Muhammad Zuriat Fadil
http://www.sastra-indonesia.com/
And I have to be sure
When I walk out the door
O ,How I wont to break free…
(I Want to Break Free, Queen)
Hari itu Izroil sedang mendapat tugas berat, yakni mencabut nyawa seorang ibu yang dulu pernah mengutuk anaknya menjadi batu. Setelah menyelesaikan tugasnya di beberapa tempat dan waktu yang berbeda, Izroil pun kembali melesat dengan kecepatan cahaya membelah ruang menembus zaman, menuju kediaman Bunda Malin. Ibu itu rupanya sedang termenung dalam lamunan ketika Izroil sampai di depan pintu kamarnya.
Lima tahun telah berlalu sejak peristiwa itu terjadi. Peristiwa yang menggemparkan para malaikat ruhaniyyun di atas sana dan para manusia setempat. Seorang ibu yang mengutuk anaknya menjadi batu, tentulah sorang ibu mulia yang diberi karomah oleh sang pemilik segala kesaktian. Inilah yang membuat Izroil sedikit nervous menjalankan perintah itu. Kalau hanya sekedar jendral, presiden, raja, kiai, ulama, pendeta, para pejabat, pengusaha, rektor, preman pasar, dekan, dukun dan lain-lain sih bukan masalah bagi Izroil, toh mereka cuma terhormat di kalangan para manusia. Tapi ibu ini….tentulah dia berlimpah kasih dari Sang Maha Kasih. Huff… tapi bagaimanapun beratnya Izroil mesti menjalankan amanah ini, sebab inilah tugasnya. Mencabut nyawa. Dan dengan inilah kehidupan seseorang akan lengkap, kematian. Lalu pada gilirannya, keseimbangan dan keselarasan kehidupan akan berjalan harmonis.
”Selamat malam ibu yang mulia,” Izroil mulai menyapa.

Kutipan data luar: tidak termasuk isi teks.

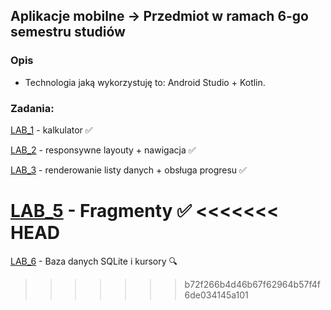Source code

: ## Aplikacje mobilne -> Przedmiot w ramach 6-go semestru studiów

### Opis
* Technologia jaką wykorzystuję to: Android Studio + Kotlin.

### Zadania:

[LAB_1](https://github.com/AdamSzr/MobileApps/tree/main/Calc) - kalkulator :white_check_mark:

[LAB_2](https://github.com/AdamSzr/MobileApps/tree/main/ResponsiveLayouts) - responsywne layouty + nawigacja :white_check_mark:

[LAB_3](https://github.com/AdamSzr/MobileApps/tree/main/ListAndProgress) - renderowanie listy danych + obsługa progresu :white_check_mark:

[LAB_5](https://github.com/AdamSzr/MobileApps/tree/main/fragmenty) - Fragmenty :white_check_mark:
<<<<<<< HEAD
=======

[LAB_6](https://github.com/AdamSzr/MobileApps/tree/main/BazaDanych) - Baza danych SQLite i kursory :mag:
>>>>>>> b72f266b4d46b67f62964b57f4f6de034145a101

”Apakah kau malaikat pencabut nyawa itu, hai orang asing yang sedari tadi berdiri di depan kamarku?”. Di luar dugaan rupanya Bunda Malin sudah mengetahui kehadiran Izroil sebelumnya. “Ya, ini hamba, hendak menjalankan tugas membimbing nyawa ibu mulia menuju kehidupan nyata.”
“ Halah! Kau mau mencabut nyawaku. Bilang saja begitu, tak usah bertele-tele!”. Mata Bunda Malin masih menerawang jauh, tampak tak fokus. Heran juga Izroil dibuatnya sebab biasanya para kekasih Tuhan selalu berwajah tenang dan tanpa beban, terutama saat menjelang ajal. Tapi memandang wajah Bunda Malin, Izroil seolah sedang menangkap adanya beban berat dalam diri sang Ibu.
Apakah Ibu mulia takut menghadapi ajal?
“Tenang saja Ibu mulia, hamba akan melakukan tugas ini dengan perlahan dan sehalus mungkin. Dirimu adalah orang yang dikasihi, tentu tidak akan….”
“APA KATAMU??!!!! DIKASIHI??!!!!” suara Bunda Malin menggelegar bahana memotong kalimat Izroil. Memecah keheningan alam malam, merobek kesunyian, disertai tatapan mata tajam menatap Izroil seakan menembus makhluk nur itu. Kalaulah Izroil punya jantung, tentulah sudah melompat dari tempatnya semula. Bagaimana tidak? Melihat prestasi Bunda Malin dalam hal laknat-melaknat, bukan tidak mungkin Izroil berpikir akan dilaknat juga. Seorang anak manusia dikutuk menjadi batu oleh ibunya karena durhaka, bolehlah bisa diterima oleh catatan sejarah panjang umat manusia. Tapi sesosok malaikat pencabut nyawa dikutuk menjadi batu? Wah….bisa- bisa malah jadi bahan tertawaan ummat akhir zaman nanti.
”Oh, rupanya malaikat sepertimu pun tidak mengerti perasaanku yang sebenarnya?”
Jelas sekali Ibu Mulia, hamba tidak dibekali pengertian tentang perasaan Bani Adam agar bisa melaksanakan tugas ini seefekitif dan seefisien mungkin.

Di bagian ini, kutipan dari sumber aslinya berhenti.